Agile Raises the Bar

Author Alistair Cockburn has challenged the false stereotype of programmers as non-communicative individuals, saying: ”Programmers just like to communicate about things they like to communicate about, usually the programs they are involved in. ... They just don’t like joining in the chitchat about things they consider irrelevant.” What’s different with Agile is its emphasis on cross-functional teams and face-to-face communication, which greatly broadens the scope of what’s “relevant” to a developer’s effectiveness.

Now, in addition to programming excellence, developers must speak the business jargon of their customers, decipher the body language of their war-room teammates, learn to give constructive feedback, and figure out how to pair-program with diverse personalities. The intensity of Agile work, often attributed to improved throughput, may also come from the increased demand to remain productive while handling complex relationships inside and beyond the team.

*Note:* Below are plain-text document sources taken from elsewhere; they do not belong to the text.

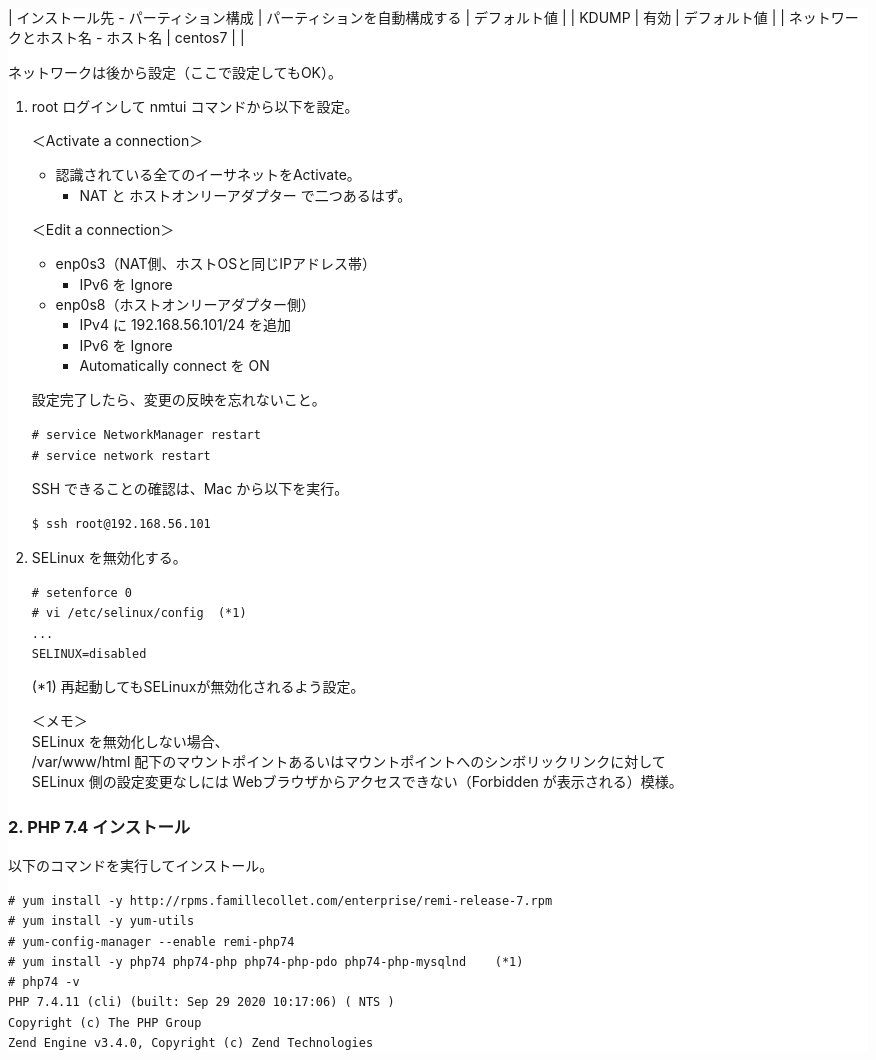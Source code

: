    | インストール先 - パーティション構成 | パーティションを自動構成する | デフォルト値 |
   | KDUMP                        | 有効        | デフォルト値 |
   | ネットワークとホスト名 - ホスト名 | centos7 | |

   ネットワークは後から設定（ここで設定してもOK）。

1. root ログインして nmtui コマンドから以下を設定。

   ＜Activate a connection＞
   * 認識されている全てのイーサネットをActivate。
     * NAT と ホストオンリーアダプター で二つあるはず。

   ＜Edit a connection＞
   * enp0s3（NAT側、ホストOSと同じIPアドレス帯）
     * IPv6 を Ignore
   * enp0s8（ホストオンリーアダプター側）
     * IPv4 に 192.168.56.101/24 を追加
     * IPv6 を Ignore
     * Automatically connect を ON

   設定完了したら、変更の反映を忘れないこと。

   ```
   # service NetworkManager restart
   # service network restart
   ```

   SSH できることの確認は、Mac から以下を実行。

   ```
   $ ssh root@192.168.56.101
   ```

1. SELinux を無効化する。  

   ```
   # setenforce 0
   # vi /etc/selinux/config  (*1)
   ...
   SELINUX=disabled
   ```

   (*1) 再起動してもSELinuxが無効化されるよう設定。  

   ＜メモ＞  
   SELinux を無効化しない場合、  
   /var/www/html 配下のマウントポイントあるいはマウントポイントへのシンボリックリンクに対して  
   SELinux 側の設定変更なしには
   Webブラウザからアクセスできない（Forbidden が表示される）模様。  

### 2. PHP 7.4 インストール

以下のコマンドを実行してインストール。

```
# yum install -y http://rpms.famillecollet.com/enterprise/remi-release-7.rpm
# yum install -y yum-utils
# yum-config-manager --enable remi-php74
# yum install -y php74 php74-php php74-php-pdo php74-php-mysqlnd    (*1)
# php74 -v
PHP 7.4.11 (cli) (built: Sep 29 2020 10:17:06) ( NTS )
Copyright (c) The PHP Group
Zend Engine v3.4.0, Copyright (c) Zend Technologies
```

Once our cubicle walls are gone, either figuratively or (better) literally, we can no longer hide, waiting for the manager, the business analyst, or the tech writer to figure out “the people stuff”. To achieve high-productivity it’s essential that the team be self-managing, meaning that interpersonal or so-called “soft” skills must increasingly find their way into the team’s day-to-day work.

Who Should We Train?

It’s tempting to think that such training should go to the more mature members of the team, to “business-y” roles. Not so! Agile levels the playing field: all members contribute equally to the team’s product - the team can be influenced or limited by the behaviour of any member. Scrum practitioner and coach Simon Baker reminds us that even the act of programming is “a social engagement, a conversation” which benefits from enhanced people skills:  

Successful pair programming is as much about effective soft skills as it is about technical skills. Each person engaged in pairing needs to be sensitive to the other person, and listen effectively and read their body language; be able to convey ideas, engage in constructive disagreement, offer alternatives without judgement or condescension and persuade the other person; have the ability to sense when to offer help and be humble enough to ask for it. It's a shame many programmers struggle with these soft skills.

So, How Do We Fix Our Teams?

Should managers now take on the role of “fixing” teams and team members? Must everyone do everything well? Should we just cross-train everyone for every role? For self-organizing teams, such intervention could work against adoption of the new paradigm. For true effectiveness, a coaching stance is more appropriate: helping the team decide, for itself, how to distribute the work and who to cross-train. The objective is not uniformity of skillset, but effectiveness and whatever enables effectiveness in a given context. On the subject of cross-training, one programmer wrote:

I don't agree with the premise of improvement of weaknesses. I like the premise of enhancing talent and being aware of weaknesses. “Know yourself” doesn’t mean go learn everything and become a Swiss Army Knife.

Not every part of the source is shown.